■ **Work to be completed**: Which lines in the records below include the word "output"? Report each of them in full.

[Records contained in a dataset]
━━━━━━━━
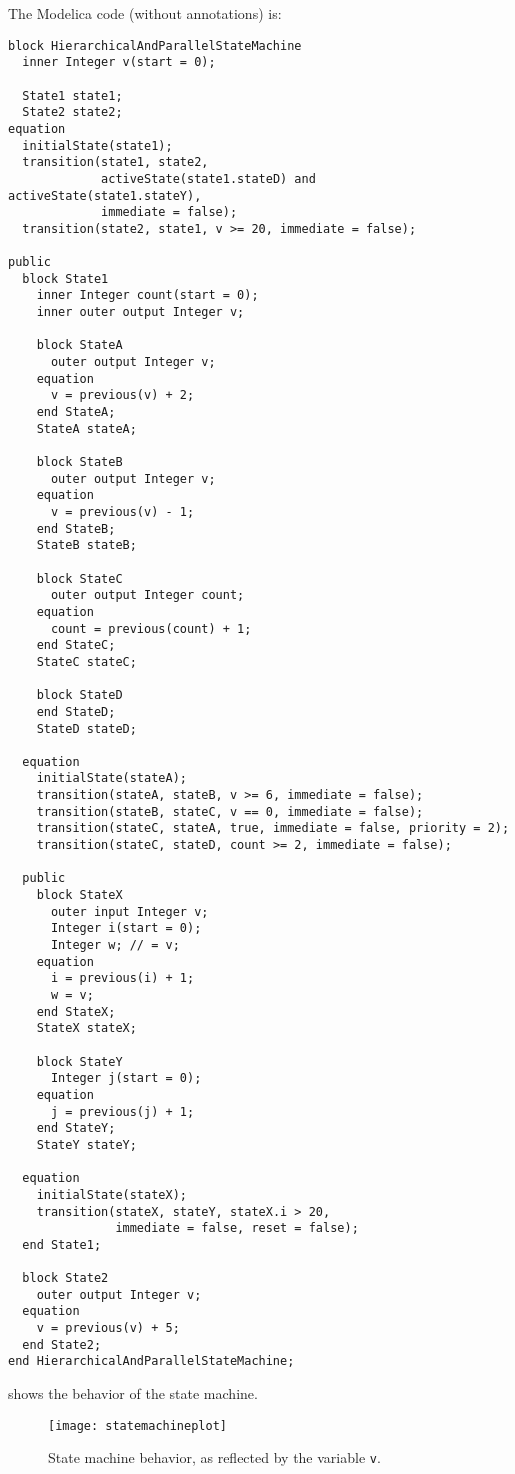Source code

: \begin{example}
The Modelica code (without annotations) is:
\begin{lstlisting}[language=modelica]
block HierarchicalAndParallelStateMachine
  inner Integer v(start = 0);

  State1 state1;
  State2 state2;
equation
  initialState(state1);
  transition(state1, state2,
             activeState(state1.stateD) and activeState(state1.stateY),
             immediate = false);
  transition(state2, state1, v >= 20, immediate = false);

public
  block State1
    inner Integer count(start = 0);
    inner outer output Integer v;

    block StateA
      outer output Integer v;
    equation
      v = previous(v) + 2;
    end StateA;
    StateA stateA;

    block StateB
      outer output Integer v;
    equation
      v = previous(v) - 1;
    end StateB;
    StateB stateB;

    block StateC
      outer output Integer count;
    equation
      count = previous(count) + 1;
    end StateC;
    StateC stateC;

    block StateD
    end StateD;
    StateD stateD;

  equation
    initialState(stateA);
    transition(stateA, stateB, v >= 6, immediate = false);
    transition(stateB, stateC, v == 0, immediate = false);
    transition(stateC, stateA, true, immediate = false, priority = 2);
    transition(stateC, stateD, count >= 2, immediate = false);

  public
    block StateX
      outer input Integer v;
      Integer i(start = 0);
      Integer w; // = v;
    equation
      i = previous(i) + 1;
      w = v;
    end StateX;
    StateX stateX;

    block StateY
      Integer j(start = 0);
    equation
      j = previous(j) + 1;
    end StateY;
    StateY stateY;

  equation
    initialState(stateX);
    transition(stateX, stateY, stateX.i > 20,
               immediate = false, reset = false);
  end State1;

  block State2
    outer output Integer v;
  equation
    v = previous(v) + 5;
  end State2;
end HierarchicalAndParallelStateMachine;
\end{lstlisting}

 shows the behavior of the state machine.
\begin{figure}[H]
  \begin{center}
    \texttt{[image: statemachineplot]}
  \end{center}
  \caption{
    State machine behavior, as reflected by the variable \lstinline!v!.
  }
  \label{fig:state-machine-behavior}
\end{figure}


\end{example}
━━━━━━━━
■ **Final answer**:
    inner outer output Integer v;
      outer output Integer v;
      outer output Integer v;
      outer output Integer count;
    outer output Integer v;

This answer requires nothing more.